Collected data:
-----
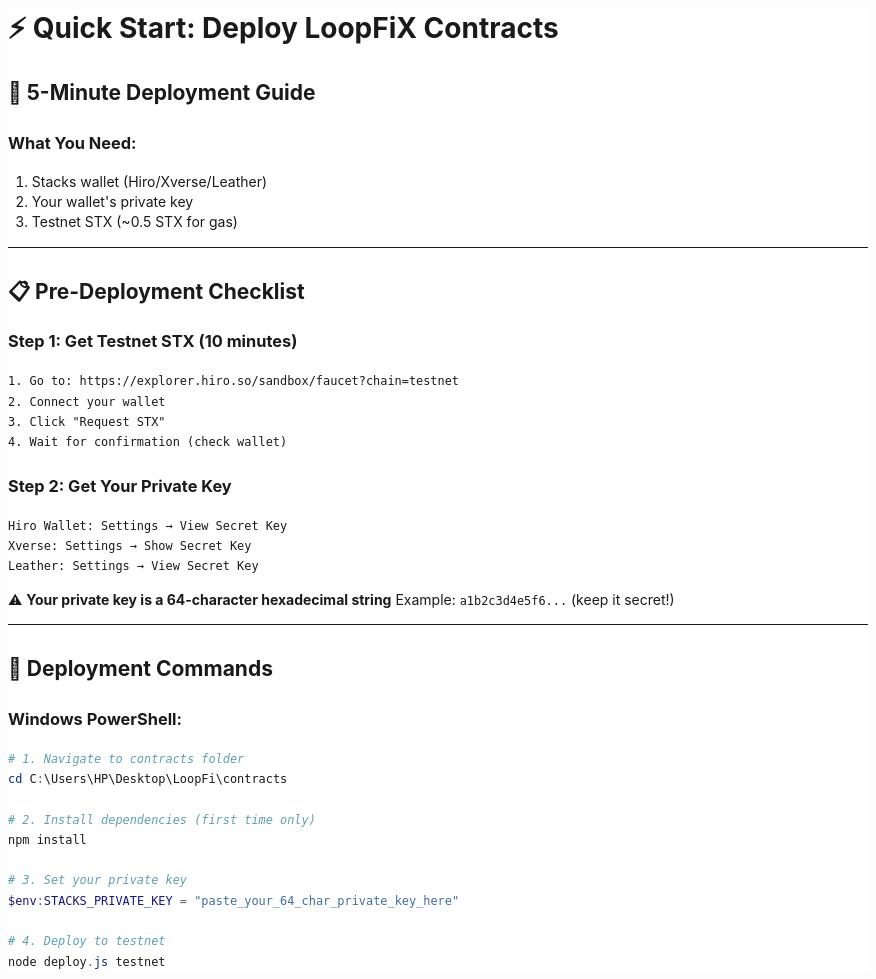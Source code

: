 # ⚡ Quick Start: Deploy LoopFiX Contracts

## 🎯 5-Minute Deployment Guide

### **What You Need:**
1. Stacks wallet (Hiro/Xverse/Leather)
2. Your wallet's private key
3. Testnet STX (~0.5 STX for gas)

---

## 📋 Pre-Deployment Checklist

### **Step 1: Get Testnet STX** (10 minutes)
```
1. Go to: https://explorer.hiro.so/sandbox/faucet?chain=testnet
2. Connect your wallet
3. Click "Request STX"
4. Wait for confirmation (check wallet)
```

### **Step 2: Get Your Private Key**
```
Hiro Wallet: Settings → View Secret Key
Xverse: Settings → Show Secret Key
Leather: Settings → View Secret Key
```

⚠️ **Your private key is a 64-character hexadecimal string**
Example: `a1b2c3d4e5f6...` (keep it secret!)

---

## 🚀 Deployment Commands

### **Windows PowerShell:**

```powershell
# 1. Navigate to contracts folder
cd C:\Users\HP\Desktop\LoopFi\contracts

# 2. Install dependencies (first time only)
npm install

# 3. Set your private key
$env:STACKS_PRIVATE_KEY = "paste_your_64_char_private_key_here"

# 4. Deploy to testnet
node deploy.js testnet
```
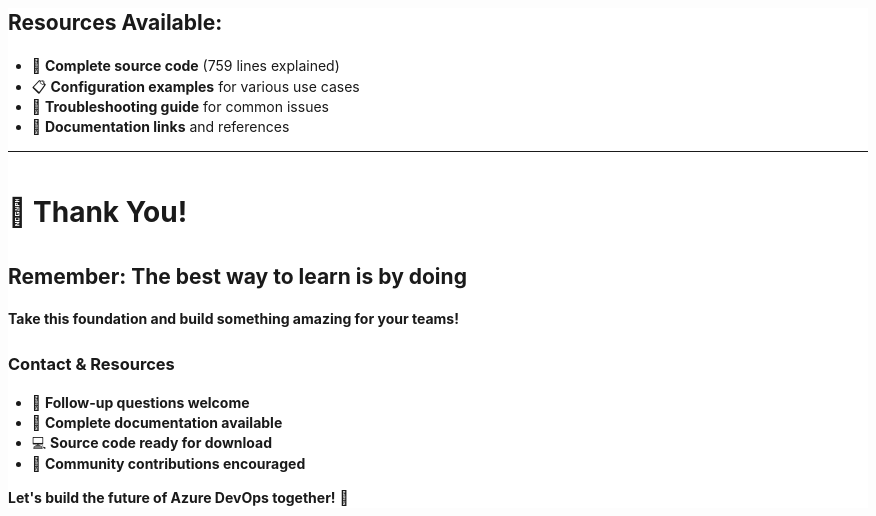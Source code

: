 ## Resources Available:
- 📖 **Complete source code** (759 lines explained)
- 📋 **Configuration examples** for various use cases
- 🔧 **Troubleshooting guide** for common issues
- 🔗 **Documentation links** and references

---

# 🎉 Thank You!

## Remember: The best way to learn is by doing

**Take this foundation and build something amazing for your teams!**

### Contact & Resources
- 📧 **Follow-up questions welcome**
- 🔗 **Complete documentation available**
- 💻 **Source code ready for download**
- 🤝 **Community contributions encouraged**

**Let's build the future of Azure DevOps together!** 🚀
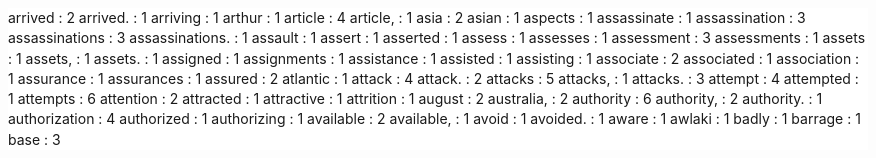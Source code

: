 arrived : 2
arrived. : 1
arriving : 1
arthur : 1
article : 4
article, : 1
asia : 2
asian : 1
aspects : 1
assassinate : 1
assassination : 3
assassinations : 3
assassinations. : 1
assault : 1
assert : 1
asserted : 1
assess : 1
assesses : 1
assessment : 3
assessments : 1
assets : 1
assets, : 1
assets. : 1
assigned : 1
assignments : 1
assistance : 1
assisted : 1
assisting : 1
associate : 2
associated : 1
association : 1
assurance : 1
assurances : 1
assured : 2
atlantic : 1
attack : 4
attack. : 2
attacks : 5
attacks, : 1
attacks. : 3
attempt : 4
attempted : 1
attempts : 6
attention : 2
attracted : 1
attractive : 1
attrition : 1
august : 2
australia, : 2
authority : 6
authority, : 2
authority. : 1
authorization : 4
authorized : 1
authorizing : 1
available : 2
available, : 1
avoid : 1
avoided. : 1
aware : 1
awlaki : 1
badly : 1
barrage : 1
base : 3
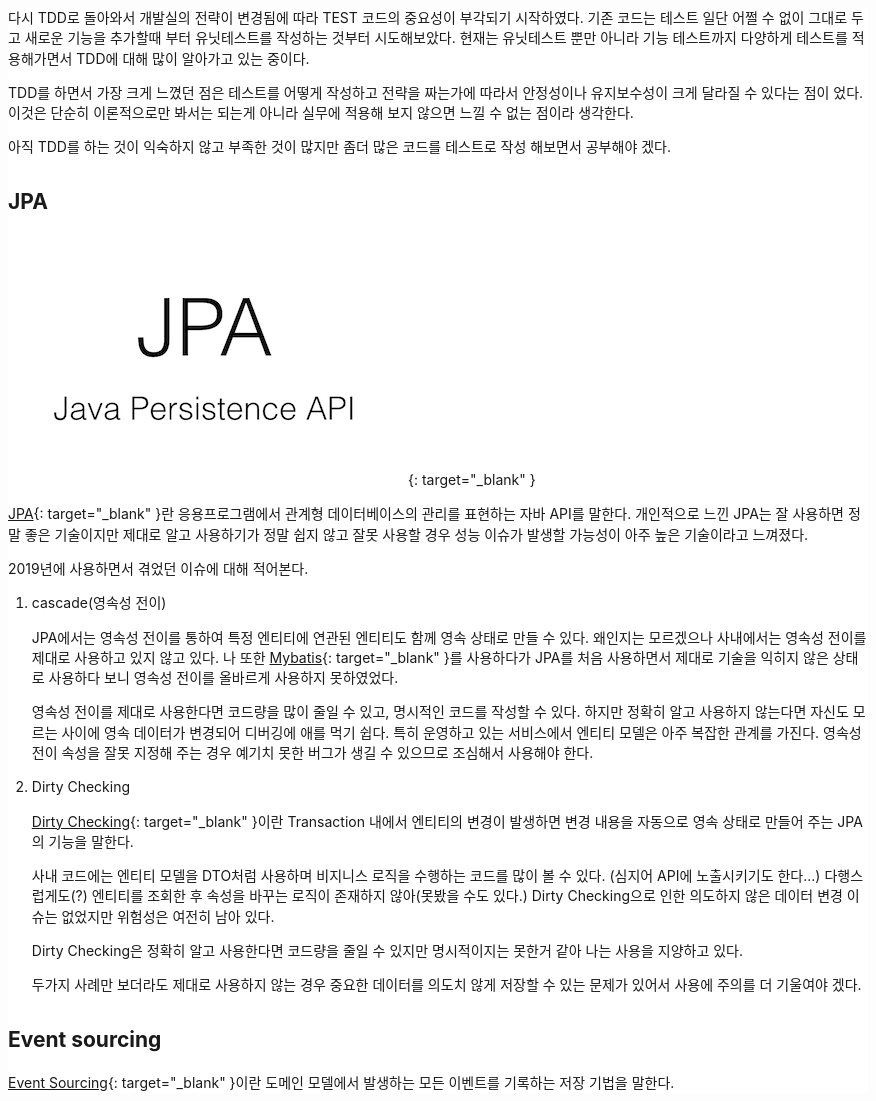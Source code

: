 다시 TDD로 돌아와서 개발실의 전략이 변경됨에 따라 TEST 코드의 중요성이 부각되기 시작하였다. 기존 코드는 테스트 일단 어쩔 수 없이 그대로 두고 새로운 기능을 추가할때 부터 유닛테스트를 작성하는 것부터 시도해보았다. 현재는 유닛테스트 뿐만 아니라 기능 테스트까지 다양하게 테스트를 적용해가면서 TDD에 대해 많이 알아가고 있는 중이다.

TDD를 하면서 가장 크게 느꼈던 점은 테스트를 어떻게 작성하고 전략을 짜는가에 따라서 안정성이나 유지보수성이 크게 달라질 수 있다는 점이 었다. 이것은 단순히 이론적으로만 봐서는 되는게 아니라 실무에 적용해 보지 않으면 느낄 수 없는 점이라 생각한다.

아직 TDD를 하는 것이 익숙하지 않고 부족한 것이 많지만 좀더 많은 코드를 테스트로 작성 해보면서 공부해야 겠다.

## JPA

[![JPA](/assets/images/retrospective/jpa.png)](http://www.javawebtutor.com/images/jpa/jpa-final.png){: target="\_blank" }

[JPA](https://ko.wikipedia.org/wiki/%EC%9E%90%EB%B0%94_%ED%8D%BC%EC%8B%9C%EC%8A%A4%ED%84%B4%EC%8A%A4_API){: target="\_blank" }란 응용프로그램에서 관계형 데이터베이스의 관리를 표현하는 자바 API를 말한다. 개인적으로 느낀 JPA는 잘 사용하면 정말 좋은 기술이지만 제대로 알고 사용하기가 정말 쉽지 않고 잘못 사용할 경우 성능 이슈가 발생할 가능성이 아주 높은 기술이라고 느껴졌다.

2019년에 사용하면서 겪었던 이슈에 대해 적어본다.

1. cascade(영속성 전이)

   JPA에서는 영속성 전이를 통하여 특정 엔티티에 연관된 엔티티도 함께 영속 상태로 만들 수 있다. 왜인지는 모르겠으나 사내에서는 영속성 전이를 제대로 사용하고 있지 않고 있다. 나 또한 [Mybatis](https://ko.wikipedia.org/wiki/%EB%A7%88%EC%9D%B4%EB%B0%94%ED%8B%B0%EC%8A%A4){: target="\_blank" }를 사용하다가 JPA를 처음 사용하면서 제대로 기술을 익히지 않은 상태로 사용하다 보니 영속성 전이를 올바르게 사용하지 못하였었다.

   영속성 전이를 제대로 사용한다면 코드량을 많이 줄일 수 있고, 명시적인 코드를 작성할 수 있다. 하지만 정확히 알고 사용하지 않는다면 자신도 모르는 사이에 영속 데이터가 변경되어 디버깅에 애를 먹기 쉽다. 특히 운영하고 있는 서비스에서 엔티티 모델은 아주 복잡한 관계를 가진다. 영속성 전이 속성을 잘못 지정해 주는 경우 예기치 못한 버그가 생길 수 있으므로 조심해서 사용해야 한다.

2. Dirty Checking

   [Dirty Checking](https://jojoldu.tistory.com/415){: target="\_blank" }이란 Transaction 내에서 엔티티의 변경이 발생하면 변경 내용을 자동으로 영속 상태로 만들어 주는 JPA의 기능을 말한다.

   사내 코드에는 엔티티 모델을 DTO처럼 사용하며 비지니스 로직을 수행하는 코드를 많이 볼 수 있다. (심지어 API에 노출시키기도 한다...) 다행스럽게도(?) 엔티티를 조회한 후 속성을 바꾸는 로직이 존재하지 않아(못봤을 수도 있다.) Dirty Checking으로 인한 의도하지 않은 데이터 변경 이슈는 없었지만 위험성은 여전히 남아 있다.

   Dirty Checking은 정확히 알고 사용한다면 코드량을 줄일 수 있지만 명시적이지는 못한거 같아 나는 사용을 지양하고 있다.

   두가지 사례만 보더라도 제대로 사용하지 않는 경우 중요한 데이터를 의도치 않게 저장할 수 있는 문제가 있어서 사용에 주의를 더 기울여야 겠다.

## Event sourcing

[Event Sourcing](https://martinfowler.com/eaaDev/EventSourcing.html){: target="\_blank" }이란 도메인 모델에서 발생하는 모든 이벤트를 기록하는 저장 기법을 말한다.
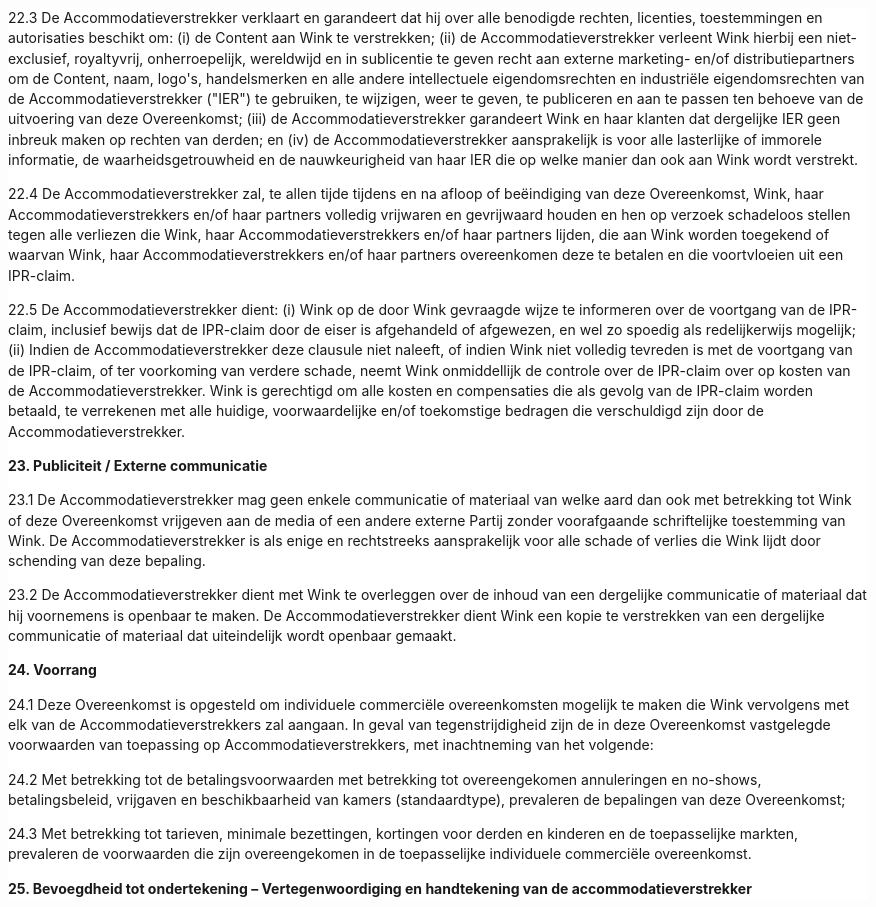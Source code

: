 22.3 De Accommodatieverstrekker verklaart en garandeert dat hij over alle benodigde rechten, licenties, toestemmingen en autorisaties beschikt om: (i) de Content aan Wink te verstrekken; (ii) de Accommodatieverstrekker verleent Wink hierbij een niet-exclusief, royaltyvrij, onherroepelijk, wereldwijd en in sublicentie te geven recht aan externe marketing- en/of distributiepartners om de Content, naam, logo's, handelsmerken en alle andere intellectuele eigendomsrechten en industriële eigendomsrechten van de Accommodatieverstrekker ("IER") te gebruiken, te wijzigen, weer te geven, te publiceren en aan te passen ten behoeve van de uitvoering van deze Overeenkomst; (iii) de Accommodatieverstrekker garandeert Wink en haar klanten dat dergelijke IER geen inbreuk maken op rechten van derden; en (iv) de Accommodatieverstrekker aansprakelijk is voor alle lasterlijke of immorele informatie, de waarheidsgetrouwheid en de nauwkeurigheid van haar IER die op welke manier dan ook aan Wink wordt verstrekt.

22.4 De Accommodatieverstrekker zal, te allen tijde tijdens en na afloop of beëindiging van deze Overeenkomst, Wink, haar Accommodatieverstrekkers en/of haar partners volledig vrijwaren en gevrijwaard houden en hen op verzoek schadeloos stellen tegen alle verliezen die Wink, haar Accommodatieverstrekkers en/of haar partners lijden, die aan Wink worden toegekend of waarvan Wink, haar Accommodatieverstrekkers en/of haar partners overeenkomen deze te betalen en die voortvloeien uit een IPR-claim.

22.5 De Accommodatieverstrekker dient: (i) Wink op de door Wink gevraagde wijze te informeren over de voortgang van de IPR-claim, inclusief bewijs dat de IPR-claim door de eiser is afgehandeld of afgewezen, en wel zo spoedig als redelijkerwijs mogelijk; (ii) Indien de Accommodatieverstrekker deze clausule niet naleeft, of indien Wink niet volledig tevreden is met de voortgang van de IPR-claim, of ter voorkoming van verdere schade, neemt Wink onmiddellijk de controle over de IPR-claim over op kosten van de Accommodatieverstrekker. Wink is gerechtigd om alle kosten en compensaties die als gevolg van de IPR-claim worden betaald, te verrekenen met alle huidige, voorwaardelijke en/of toekomstige bedragen die verschuldigd zijn door de Accommodatieverstrekker.

**23. Publiciteit / Externe communicatie**

23.1 De Accommodatieverstrekker mag geen enkele communicatie of materiaal van welke aard dan ook met betrekking tot Wink of deze Overeenkomst vrijgeven aan de media of een andere externe Partij zonder voorafgaande schriftelijke toestemming van Wink. De Accommodatieverstrekker is als enige en rechtstreeks aansprakelijk voor alle schade of verlies die Wink lijdt door schending van deze bepaling.

23.2 De Accommodatieverstrekker dient met Wink te overleggen over de inhoud van een dergelijke communicatie of materiaal dat hij voornemens is openbaar te maken. De Accommodatieverstrekker dient Wink een kopie te verstrekken van een dergelijke communicatie of materiaal dat uiteindelijk wordt openbaar gemaakt.

**24. Voorrang**

24.1 Deze Overeenkomst is opgesteld om individuele commerciële overeenkomsten mogelijk te maken die Wink vervolgens met elk van de Accommodatieverstrekkers zal aangaan. In geval van tegenstrijdigheid zijn de in deze Overeenkomst vastgelegde voorwaarden van toepassing op Accommodatieverstrekkers, met inachtneming van het volgende:

24.2 Met betrekking tot de betalingsvoorwaarden met betrekking tot overeengekomen annuleringen en no-shows, betalingsbeleid, vrijgaven en beschikbaarheid van kamers (standaardtype), prevaleren de bepalingen van deze Overeenkomst;

24.3 Met betrekking tot tarieven, minimale bezettingen, kortingen voor derden en kinderen en de toepasselijke markten, prevaleren de voorwaarden die zijn overeengekomen in de toepasselijke individuele commerciële overeenkomst.

**25. Bevoegdheid tot ondertekening – Vertegenwoordiging en handtekening van de accommodatieverstrekker**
-----
Exercise requirements:
Write out, word for word, the lines from the first line of the entries through the one containing "## Remember: The", both included. Leave out the pictures.

Task result:
Source code

: # ⚡ Quick Start: Deploy LoopFiX Contracts

## 🎯 5-Minute Deployment Guide

### **What You Need:**
1. Stacks wallet (Hiro/Xverse/Leather)
2. Your wallet's private key
3. Testnet STX (~0.5 STX for gas)

---

## 📋 Pre-Deployment Checklist

### **Step 1: Get Testnet STX** (10 minutes)
```
1. Go to: https://explorer.hiro.so/sandbox/faucet?chain=testnet
2. Connect your wallet
3. Click "Request STX"
4. Wait for confirmation (check wallet)
```

### **Step 2: Get Your Private Key**
```
Hiro Wallet: Settings → View Secret Key
Xverse: Settings → Show Secret Key
Leather: Settings → View Secret Key
```

⚠️ **Your private key is a 64-character hexadecimal string**
Example: `a1b2c3d4e5f6...` (keep it secret!)

---

## 🚀 Deployment Commands

### **Windows PowerShell:**

```powershell
# 1. Navigate to contracts folder
cd C:\Users\HP\Desktop\LoopFi\contracts

# 2. Install dependencies (first time only)
npm install

# 3. Set your private key
$env:STACKS_PRIVATE_KEY = "paste_your_64_char_private_key_here"

# 4. Deploy to testnet
node deploy.js testnet
```
Source code

: ## Resources Available:
- 📖 **Complete source code** (759 lines explained)
- 📋 **Configuration examples** for various use cases
- 🔧 **Troubleshooting guide** for common issues
- 🔗 **Documentation links** and references

---

# 🎉 Thank You!

## Remember: The best way to learn is by doing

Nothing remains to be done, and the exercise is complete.